A special prosecutor has been appointed to investigate whether a suspect’s rights were violated when officials listened to Yakima County jail phone calls between the suspect and his attorney.

A Superior Court judge on Friday tapped Jeff Sullivan, a former Yakima County prosecuting attorney and retired U.S. Attorney, to conduct the investigation, which is expected to take three to five weeks to complete.

Sullivan was previously appointed to investigate a similar jailhouse phone eavesdropping incident by sheriff’s investigators in the case Kevin Harper, the prime suspect in the 2011 triple homicide of the Goggin family. However, that investigation became moot and was never completed after murder charges were dropped against Harper in October 2012.

Now, Sullivan will look into the case of Daniel Woolem, an accused drug dealer whose calls to his then-attorney in 2011 were accessed as many as six times, according to court records.

Calls from the county jail are recorded — in fact, inmates are given a warning before a call is connected. Law enforcement sometimes listens to the recordings, which can be a valuable aid in investigations. But calls between inmates and their attorneys are protected by attorney-client privilege and are supposed to be blocked from being recorded. That did not happen in the Harper or Woolem cases, jail records indicate.

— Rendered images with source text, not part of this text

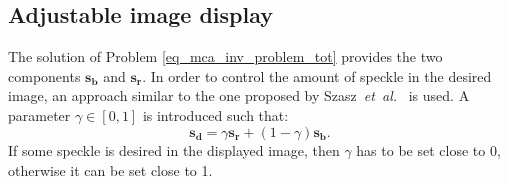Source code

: \documentclass[conference]{IEEEtran}
\begin{document}
\subsection{Adjustable image display}
\label{subsec_final_image_display}
The solution of Problem \eqref{eq_mca_inv_problem_tot} provides the two components $\bm{s_b}$ and $\bm{s_r}$. In order to control the amount of speckle in the desired image, an approach similar to the one proposed by Szasz~\textit{et~al.}~\cite{Szasz_Ult_2016} is used. A parameter $\gamma \in \left[0,1\right]$ is introduced such that: 
\begin{equation}
\bm{s_d} = \gamma \bm{s_r} + (1-\gamma) \bm{s_b}.
\end{equation}
If some speckle is desired in the displayed image, then $\gamma$ has to be set close to 0, otherwise it can be set close to 1.
\end{document}
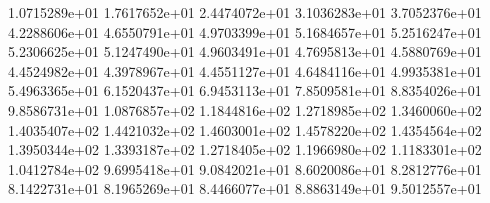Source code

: 1.0715289e+01
 1.7617652e+01
 2.4474072e+01
 3.1036283e+01
 3.7052376e+01
 4.2288606e+01
 4.6550791e+01
 4.9703399e+01
 5.1684657e+01
 5.2516247e+01
 5.2306625e+01
 5.1247490e+01
 4.9603491e+01
 4.7695813e+01
 4.5880769e+01
 4.4524982e+01
 4.3978967e+01
 4.4551127e+01
 4.6484116e+01
 4.9935381e+01
 5.4963365e+01
 6.1520437e+01
 6.9453113e+01
 7.8509581e+01
 8.8354026e+01
 9.8586731e+01
 1.0876857e+02
 1.1844816e+02
 1.2718985e+02
 1.3460060e+02
 1.4035407e+02
 1.4421032e+02
 1.4603001e+02
 1.4578220e+02
 1.4354564e+02
 1.3950344e+02
 1.3393187e+02
 1.2718405e+02
 1.1966980e+02
 1.1183301e+02
 1.0412784e+02
 9.6995418e+01
 9.0842021e+01
 8.6020086e+01
 8.2812776e+01
 8.1422731e+01
 8.1965269e+01
 8.4466077e+01
 8.8863149e+01
 9.5012557e+01
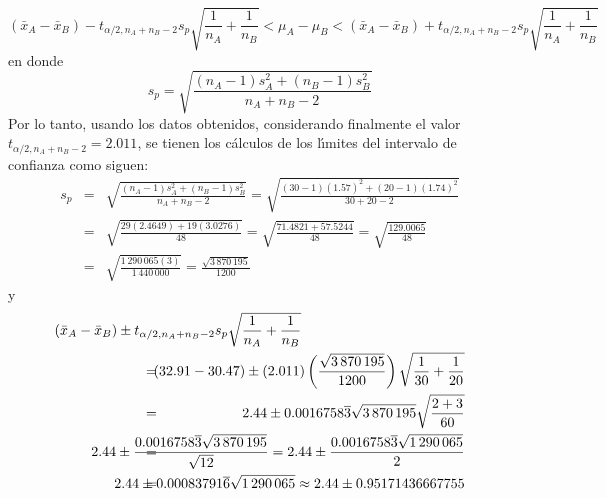 \begin{solucion}
\begin{enumerate}
  \begin{equation*}
   \left( \bar{x}_A - \bar{x}_B \right) - t_{\alpha/2,n_A+n_B-2} s_p \sqrt{\frac{1}{n_A} + \frac{1}{n_B}} < \mu_A - \mu_B < \left( \bar{x}_A - \bar{x}_B \right) + t_{\alpha/2,n_A+n_B-2} s_p \sqrt{\frac{1}{n_A} + \frac{1}{n_B}}
  \end{equation*}
  en donde
  \begin{equation*}
   s_p = \sqrt{\frac{\left(n_A - 1\right) s_A^2 + \left( n_B -1 \right)s_B^2 }{n_A + n_B - 2}}
  \end{equation*}
  Por lo tanto, usando los datos obtenidos, considerando finalmente el valor $t_{\alpha/2,n_A+n_B-2} = 2.011$, se tienen los c\'alculos de los l\'{\i}mites del intervalo de confianza como siguen:
  \begin{eqnarray*}
   s_p & = & \sqrt{\frac{\left(n_A - 1\right) s_A^2 + \left( n_B -1 \right)s_B^2 }{n_A + n_B - 2}} = \sqrt{\frac{(30 - 1)(1.57)^2 + (20 - 1)(1.74)^2}{30 + 20 - 2}} \\
   & = & \sqrt{\frac{29(2.4649) + 19(3.0276)}{48}} = \sqrt{\frac{71.4821 + 57.5244}{48}} = \sqrt{\frac{129.0065}{48}} \\
   & = & \sqrt{\frac{1\,290\,065 (3)}{1\,440\,000}} = \frac{\sqrt{3\,870\,195}}{1200}
  \end{eqnarray*}
  y
  \begin{eqnarray*}
   \left( \bar{x}_A - \bar{x}_B \right) \pm t_{\alpha/2,n_A+n_B-2} s_p \sqrt{\frac{1}{n_A} + \frac{1}{n_B}} \\
   & \hspace{-4cm} = & \hspace{-2cm} (32.91 - 30.47) \pm (2.011)\left( \frac{\sqrt{3\,870\,195}}{1200} \right) \sqrt{\frac{1}{30} + \frac{1}{20}} \\
   & \hspace{-4cm} = & \hspace{-2cm} 2.44 \pm 0.0016758\overline{3}\sqrt{3\,870\,195} \sqrt{\frac{2+3}{60}} \\
   & \hspace{-4cm} = & \hspace{-2cm} 2.44 \pm \frac{0.0016758\overline{3}\sqrt{3\,870\,195}}{\sqrt{12}}  =  2.44 \pm \frac{0.0016758\overline{3}\sqrt{1\,290\,065}}{2} \\
   & \hspace{-4cm} = & \hspace{-2cm} 2.44 \pm 0.00083791\overline{6}\sqrt{1\,290\,065} \approx 2.44 \pm 0.95171436667755
  \end{eqnarray*}

\end{enumerate}
\end{solucion}
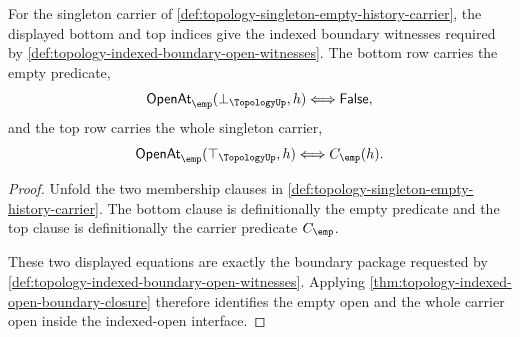 \begin{theorem}
\label{thm:topology-singleton-boundary-open-laws}
For the singleton carrier of \autoref{def:topology-singleton-empty-history-carrier}, the displayed bottom and top indices give the indexed boundary witnesses required by \autoref{def:topology-indexed-boundary-open-witnesses}. The bottom row carries the empty predicate,
$$
\mathsf{OpenAt}_{\emp}(\bot_{\TopologyUp},h)\Longleftrightarrow\mathsf{False},
$$
and the top row carries the whole singleton carrier,
$$
\mathsf{OpenAt}_{\emp}(\top_{\TopologyUp},h)\Longleftrightarrow C_{\emp}(h).
$$
\end{theorem}
\begin{proof}
Unfold the two membership clauses in \autoref{def:topology-singleton-empty-history-carrier}. The bottom clause is definitionally the empty predicate and the top clause is definitionally the carrier predicate $C_{\emp}$.

These two displayed equations are exactly the boundary package requested by \autoref{def:topology-indexed-boundary-open-witnesses}. Applying \autoref{thm:topology-indexed-open-boundary-closure} therefore identifies the empty open and the whole carrier open inside the indexed-open interface.
\end{proof}


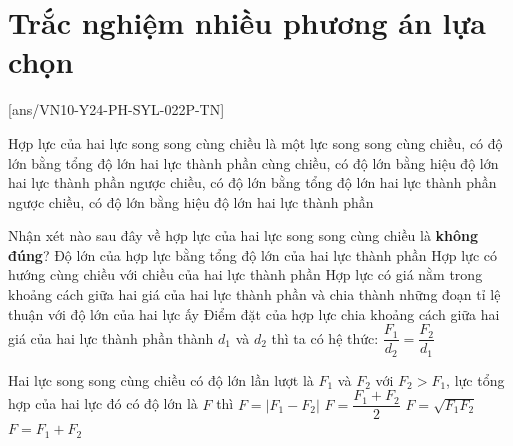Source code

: \let\lesson\undefined
\newcommand{\lesson}{\phantomlesson{Bài 13.}}
\setcounter{section}{2}
\section{Trắc nghiệm nhiều phương án lựa chọn}
\setcounter{ex}{0}
[ans/VN10-Y24-PH-SYL-022P-TN]
\begin{ex}
	Hợp lực của hai lực song song cùng chiều là một lực song song
	\choice
	{\True cùng chiều, có độ lớn bằng tổng độ lớn hai lực thành phần}
	{cùng chiều, có độ lớn bằng hiệu độ lớn hai lực thành phần}
	{ngược chiều, có độ lớn bằng tổng độ lớn hai lực thành phần}
	{ngược chiều, có độ lớn bằng hiệu độ lớn hai lực thành phần}
\end{ex}
\begin{ex}
	Nhận xét nào sau đây về hợp lực của hai lực song song cùng chiều là \textbf{không đúng}?
	\choice
	{Độ lớn của hợp lực bằng tổng độ lớn của hai lực thành phần}
	{Hợp lực có hướng cùng chiều với chiều của hai lực thành phần}
	{\True Hợp lực có giá nằm trong khoảng cách giữa hai giá của hai lực thành phần và chia thành những đoạn tỉ lệ thuận với độ lớn của hai lực ấy}
	{Điểm đặt của hợp lực chia khoảng cách giữa hai giá của hai lực thành phần thành $d_1$ và $d_2$ thì ta có hệ thức: $\dfrac{F_1}{d_2}=\dfrac{F_2}{d_1}$}
\end{ex}
\begin{ex}
Hai lực song song cùng chiều có độ lớn lần lượt là $F_1$ và $F_2$ với $F_2>F_1$, lực tổng hợp của hai lực đó có độ lớn là $F$ thì	
	\choice
	{$F=\left|F_1-F_2\right|$}
	{$F=\dfrac{F_1+F_2}{2}$}
	{$F=\sqrt{F_1F_2}$}
	{\True $F=F_1+F_2$}
	\loigiai{}
\end{ex}
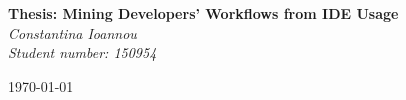 

\begin{titlepage}

\begin{center}
\vspace*{5pt}

\centering \parindent=0pt

\normalsize
        \Large

        \textbf{Thesis: Mining Developers' Workflows from IDE Usage}\\
        \textit{Constantina Ioannou}\\
        \textit {Student number: 150954}
       
        
{\large \today} 

    \end{center}
\end{titlepage}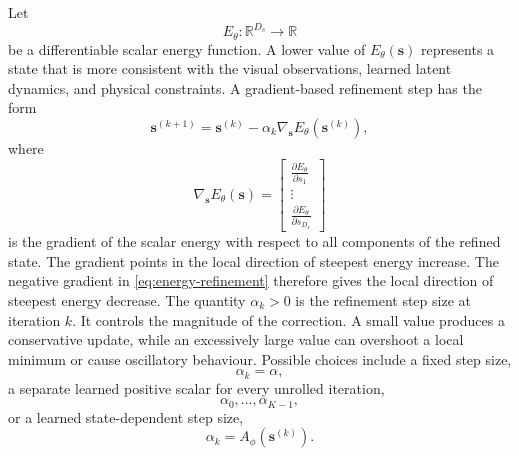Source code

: \documentclass[11pt,a4paper]{article}
\begin{document}
Let 
\begin{equation} 
	E_\theta: \mathbb{R}^{D_s} \longrightarrow \mathbb{R} 
\end{equation} 
be a differentiable scalar energy function. A lower value of $E_\theta(\mathbf s)$ represents a state that is more consistent with the visual observations, learned latent dynamics, and physical constraints. A gradient-based refinement step has the form 
\begin{equation} 
	\mathbf s^{(k+1)} = \mathbf s^{(k)} - \alpha_k \nabla_{\mathbf s} E_\theta \left( \mathbf s^{(k)} \right), \label{eq:energy-refinement} 
\end{equation} 
where 
\begin{equation} 
	\nabla_{\mathbf s} E_\theta(\mathbf s) = \begin{bmatrix} \displaystyle\frac{\partial E_\theta}{\partial s_1} \\ \vdots \\ \displaystyle\frac{\partial E_\theta}{\partial s_{D_s}} \end{bmatrix} 
\end{equation} 
is the gradient of the scalar energy with respect to all components of the refined state. The gradient points in the local direction of steepest energy increase. The negative gradient in \eqref{eq:energy-refinement} therefore gives the local direction of steepest energy decrease. The quantity $\alpha_k>0$ is the refinement step size at iteration $k$. It controls the magnitude of the correction. A small value produces a conservative update, while an excessively large value can overshoot a local minimum or cause oscillatory behaviour. Possible choices include a fixed step size, 
\begin{equation} 
	\alpha_k=\alpha, 
\end{equation} 
a separate learned positive scalar for every unrolled iteration, 
\begin{equation} 
	\alpha_0,\ldots,\alpha_{K-1}, 
\end{equation} 
or a learned state-dependent step size, 
\begin{equation} 
	\alpha_k=A_\phi(\mathbf s^{(k)}). 
\end{equation} 
\end{document}

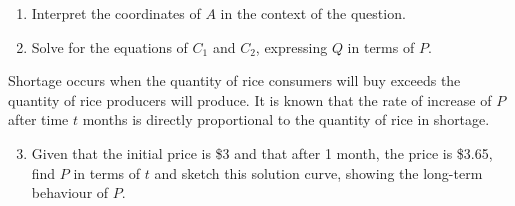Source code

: \documentclass{echw}
\begin{document}
        \begin{center}
        \end{center}

        \begin{enumerate}
            \item Interpret the coordinates of $A$ in the context of the question.
            \item Solve for the equations of $C_1$ and $C_2$, expressing $Q$ in terms of $P$.
        \end{enumerate}

        Shortage occurs when the quantity of rice consumers will buy exceeds the quantity of rice producers will produce. It is known that the rate of increase of $P$ after time $t$ months is directly proportional to the quantity of rice in shortage.

        \begin{enumerate}
            \setcounter{enumi}{2}
            \item Given that the initial price is \$3 and that after 1 month, the price is \$3.65, find $P$ in terms of $t$ and sketch this solution curve, showing the long-term behaviour of $P$.
        \end{enumerate}
\end{document}
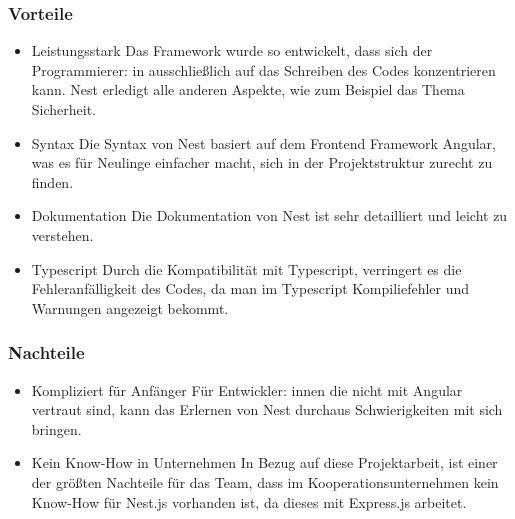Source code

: \subsubsection{Vorteile}
\begin{itemize}
    \item Leistungsstark
    \newline
    Das Framework wurde so entwickelt, dass sich der Programmierer: in ausschließlich auf das Schreiben des Codes konzentrieren kann. Nest erledigt alle anderen Aspekte, wie zum Beispiel das Thema Sicherheit.
    \item Syntax
    \newline
    Die Syntax von Nest basiert auf dem Frontend Framework Angular, was es für Neulinge einfacher macht, sich in der Projektstruktur zurecht zu finden.
    \item Dokumentation
    \newline
    Die Dokumentation von Nest ist sehr detailliert und leicht zu verstehen.
    \item Typescript
    \newline
    Durch die Kompatibilität mit Typescript, verringert es die Fehleranfälligkeit des Codes, da man im Typescript Kompiliefehler und Warnungen angezeigt bekommt.
\end{itemize}

\subsubsection{Nachteile}
\begin{itemize}
    \item Kompliziert für Anfänger
    \newline
    Für Entwickler: innen die nicht mit Angular vertraut sind, kann das Erlernen von Nest durchaus Schwierigkeiten mit sich bringen.
    \item Kein Know-How in Unternehmen
    \newline
    In Bezug auf diese Projektarbeit, ist einer der größten Nachteile für das Team, dass im Kooperationsunternehmen kein Know-How für Nest.js vorhanden ist, da dieses mit Express.js arbeitet.
\end{itemize}
\cite{Nest_js_Pros_Cons}
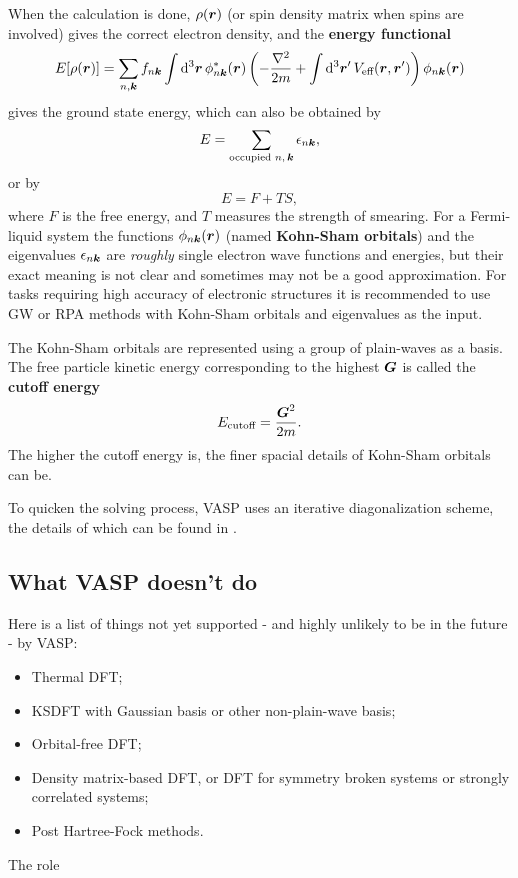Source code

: \documentclass[hyperref, a4paper]{article}
\newcommand*{\concept}[1]{{\textbf{#1}}}
\begin{document}
When the calculation is done, $\rho(\vb*{r})$ (or spin density matrix when spins are involved) gives the correct electron density, and the \concept{energy functional}
\begin{equation}
    E[\rho(\vb*{r})] = \sum_{n, \vb*{k}} f_{n \vb*{k}} \int \dd[3]{\vb*{r}} \phi_{n \vb*{k}}^*(\vb*{r}) \left( - \frac{\laplacian}{2m  } + \int \dd[3]{\vb*{r}'} V_\text{eff}(\vb*{r}, \vb*{r}') \right) \phi_{n \vb*{k}}(\vb*{r}) 
\end{equation}
gives the ground state energy, which can also be obtained by
\begin{equation}
    E = \sum_\text{occupied $n, \vb*{k}$} \epsilon_{n \vb*{k}},
\end{equation}
or by 
\begin{equation}
    E = F + TS,
\end{equation}
where $F$ is the free energy, and $T$ measures the strength of smearing.
For a Fermi-liquid system the functions $\phi_{n \vb*{k}}(\vb*{r})$ (named \concept{Kohn-Sham orbitals}) and the eigenvalues $\epsilon_{n \vb*{k}}$ are \emph{roughly} single electron wave functions and energies, but their exact meaning is not clear and sometimes may not be a good approximation.
For tasks requiring high accuracy of electronic structures it is recommended to use GW or RPA methods with Kohn-Sham orbitals and eigenvalues as the input.

The Kohn-Sham orbitals are represented using a group of plain-waves as a basis.
The free particle kinetic energy corresponding to the highest $\vb*{G}$ is called the \concept{cutoff energy}
\begin{equation}
    E_\text{cutoff} = \frac{\vb*{G}^2}{2m}.
\end{equation}
The higher the cutoff energy is, the finer spacial details of Kohn-Sham orbitals can be.

To quicken the solving process, VASP uses an iterative diagonalization scheme, the details of which can be found in \cite{groundstate}.

\subsection{What VASP doesn't do}

Here is a list of things not yet supported - and highly unlikely to be in the future - by VASP:
\begin{itemize}
    \item Thermal DFT;
    \item KSDFT with Gaussian basis or other non-plain-wave basis;
    \item Orbital-free DFT;
    \item Density matrix-based DFT, or DFT for symmetry broken systems or strongly correlated systems;
    \item Post Hartree-Fock methods.
\end{itemize}
The role 
\end{document}
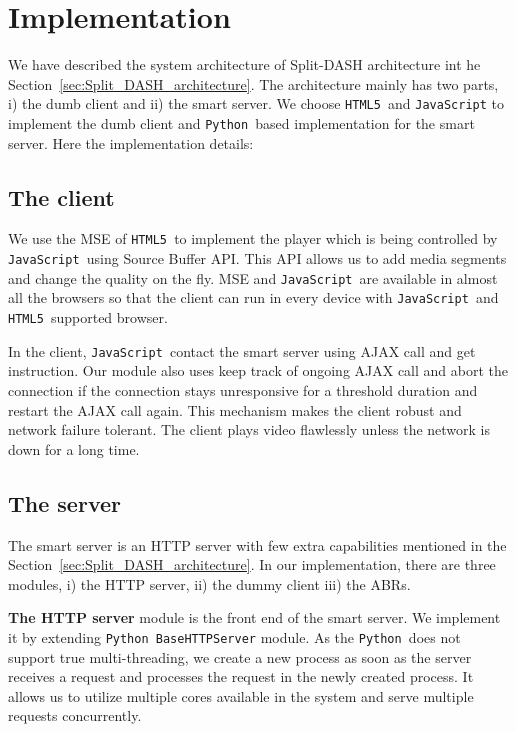 \newcommand{\html}{{\tt HTML5 }}
\newcommand{\js}{{\tt JavaScript }}
\newcommand{\python}{{\tt Python }}


\section{Implementation}
We have described the system architecture of Split-DASH architecture int he Section~\ref{sec:Split_DASH_architecture}. The architecture mainly has two parts, i) the dumb client and ii) the smart server. We choose \html and {\tt JavaScript} to implement the dumb client and \python based implementation for the smart server. Here the implementation details:

\subsection{The client}
We use the MSE of \html to implement the player which is being controlled by \js using Source Buffer API. This API allows us to add media segments and change the quality on the fly. MSE and \js are available in almost all the browsers so that the client can run in every device with \js and \html supported browser.

In the client, \js contact the smart server using AJAX call and get instruction. Our module also uses keep track of ongoing AJAX call and abort the connection if the connection stays unresponsive for a threshold duration and restart the AJAX call again. This mechanism makes the client robust and network failure tolerant. The client plays video flawlessly unless the network is down for a long time.

\subsection{The server}
The smart server is an HTTP server with few extra capabilities mentioned in the Section~\ref{sec:Split_DASH_architecture}. In our implementation, there are three modules, i) the HTTP server, ii) the dummy client iii) the ABRs.

{\bf The HTTP server} module is the front end of the smart server. We implement it by extending \python {\tt BaseHTTPServer} module. As the \python does not support true multi-threading, we create a new process as soon as the server receives a request and processes the request in the newly created process. It allows us to utilize multiple cores available in the system and serve multiple requests concurrently.

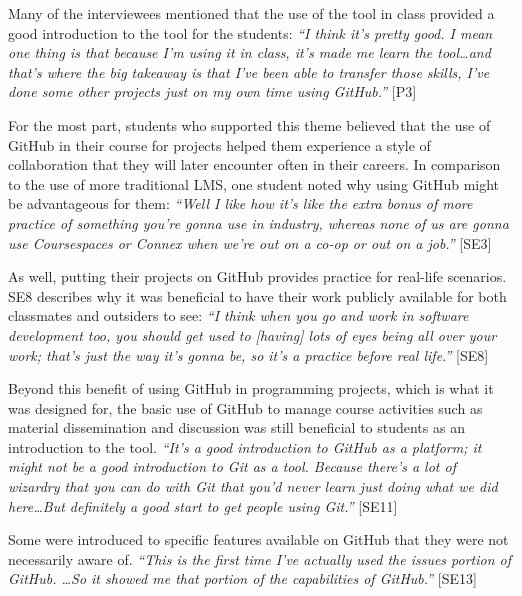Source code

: Many of the interviewees mentioned that the use of the tool in class provided a good introduction to the tool for the students: \textit{``I think it's pretty good. I mean one thing is that because I'm using it in class, it's made me learn the tool\ldots and that's where the big takeaway is that I've been able to transfer those skills, I've done some other projects just on my own time using GitHub.''} [P3]


For the most part, students who supported this theme believed that the use of GitHub in their course for projects helped them experience a style of collaboration that they will later encounter often in their careers. In comparison to the use of more traditional LMS, one student noted why using GitHub might be advantageous for them: \textit{``Well I like how it's like the extra bonus of more practice of something you're gonna use in industry, whereas none of us are gonna use Coursespaces or Connex when we're out on a co-op or out on a job.''} [SE3]

As well, putting their projects on GitHub provides practice for real-life scenarios. SE8 describes why it was beneficial to have their work publicly available for both classmates and outsiders to see: \textit{``I think when you go and work in software development too, you should get used to [having] lots of eyes being all over your work; that's just the way it's gonna be, so it's a practice before real life.''} [SE8]

Beyond this benefit of using GitHub in programming projects, which is what it was designed for, the basic use of GitHub to manage course activities such as material dissemination and discussion was still beneficial to students as an introduction to the tool. \textit{``It's a good introduction to GitHub as a platform; it might not be a good introduction to Git as a tool. Because there's a lot of wizardry that you can do with Git that you'd never learn just doing what we did here\ldots But definitely a good start to get people using Git.''} [SE11]

Some were introduced to specific features available on GitHub that they were not necessarily aware of. \textit{``This is the first time I've actually used the issues portion of GitHub. \ldots So it showed me that portion of the capabilities of GitHub.''} [SE13]

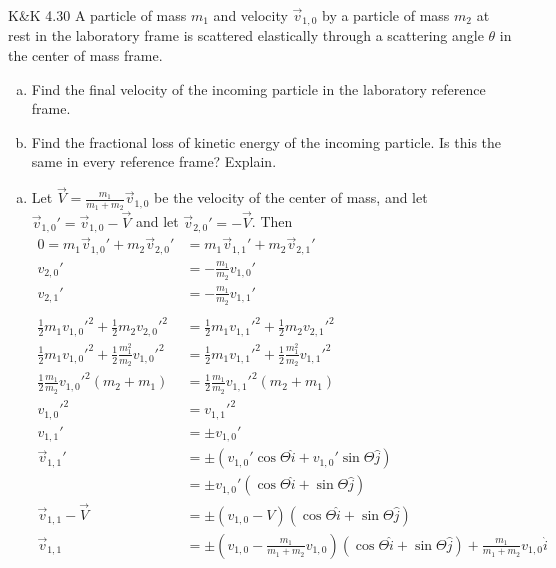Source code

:\documentclass{esg8012pset}
\begin{document}
\begin{problem}{K\&K 4.30}
  A particle of mass $m_1$ and velocity $\vec v_{1,0}$ by a particle of mass $m_2$ at rest in the laboratory frame is scattered elastically through a scattering angle $\theta$ in the center of mass frame.
  \begin{enumerate}[(a)]
    \item Find the final velocity of the incoming particle in the laboratory reference frame.
    \item Find the fractional loss of kinetic energy of the incoming particle. Is this the same in every reference frame? Explain.
  \end{enumerate}
\end{problem}
\begin{solution}
  \begin{enumerate}[a)]
    \item Let $\vec V = \frac{m_1}{m_1 + m_2}\vec v_{1,0}$ be the velocity of the center of mass, and let $\vec v_{1,0}' = \vec v_{1, 0} - \vec V$ and let $\vec v_{2, 0}' = -\vec V$.  Then \begin{align*}
    0 = m_1\vec v_{1, 0}' + m_2\vec v_{2,0}' & = m_1\vec v_{1, 1}' + m_2\vec v_{2,1}' \\
    v_{2, 0}' & = -\frac{m_1}{m_2} v_{1,0}' \\
    v_{2, 1}' & = -\frac{m_1}{m_2} v_{1,1}' \\
    \\
    \frac{1}{2}m_1 v_{1, 0}'^2 + \frac{1}{2}m_2 v_{2, 0}'^2 & = \frac{1}{2}m_1 v_{1, 1}'^2 + \frac{1}{2}m_2 v_{2, 1}'^2 \\
    \frac{1}{2}m_1 v_{1, 0}'^2 + \frac{1}{2}\frac{m_1^2}{m_2} v_{1,0}'^2 & = \frac{1}{2}m_1 v_{1, 1}'^2 + \frac{1}{2}\frac{m_1^2}{m_2} v_{1,1}'^2 \\
    \frac{1}{2}\frac{m_1}{m_2} v_{1, 0}'^2(m_2 + m_1) & = \frac{1}{2}\frac{m_1}{m_2} v_{1, 1}'^2(m_2 + m_1) \\
    v_{1, 0}'^2 & = v_{1, 1}'^2 \\
    v_{1, 1}' & = \pm v_{1,0}' \\
    \vec v_{1, 1}' & = \pm (v_{1,0}'\cos\Theta\hat i + v_{1,0}'\sin\Theta \hat j) \\
    & = \pm v_{1,0}'(\cos\Theta\hat i + \sin\Theta \hat j) \\
    \vec v_{1, 1} - \vec V & = \pm (v_{1,0} - V)(\cos\Theta\hat i + \sin\Theta \hat j) \\
    \vec v_{1, 1} & = \pm \left(v_{1,0} - \frac{m_1}{m_1 + m_2} v_{1,0}\right)(\cos\Theta\hat i + \sin\Theta \hat j) + \frac{m_1}{m_1 + m_2}v_{1,0}\hat i \\

\end{align*}
\end{enumerate}
\end{solution}
\end{document}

In both cases, a deputy prosecutor discovered eavesdropping had occurred and it was reported to defense attorneys and the court.

The prosecutor’s office asked Judge Douglas Federspiel to appoint a special prosecutor to determine whether the eavesdropping warranted dropping the charges.

Sullivan is expected to investigate who accessed Woolem’s phone records and what was learned.

Woolem’s current defense attorney, Ricardo Hernandez, argued against appointing a special prosecutor, saying it doesn’t matter what was learned by listening to the calls, that mere access to the conversations warrants dismissal of the case against his client.

“Whoever listened to that call didn’t bother to report it to anybody at any level,” Hernandez said. “We believe that shows bad faith.”

Court records say the jail’s computerized phone recording system containing Woolem’s calls were accessed with user names belonging to Prosecuting Attorney Jim Hagarty and sheriff’s detective Robert Tucker.

In court records, Hagarty said his user name is used by several members of his office and that he didn’t listen to any of the calls.

The defense has requested a list of people who would have had access to Hagarty’s user name and password at the time in 2011.

Court records also state that Tucker’s eavesdropping was accidental and that he stopped listening as soon as he realized it was an attorney-client call.

Prosecutors argue there is legal precedent for an incidental waiver of attorney-client privilege. They say that when inmates are warned their calls are being recorded, it’s their responsibility to take steps to block the recording.

Former and current members of the prosecutor’s office, including Hagarty, and corrections department staff have been summoned to testify at the Monday hearing.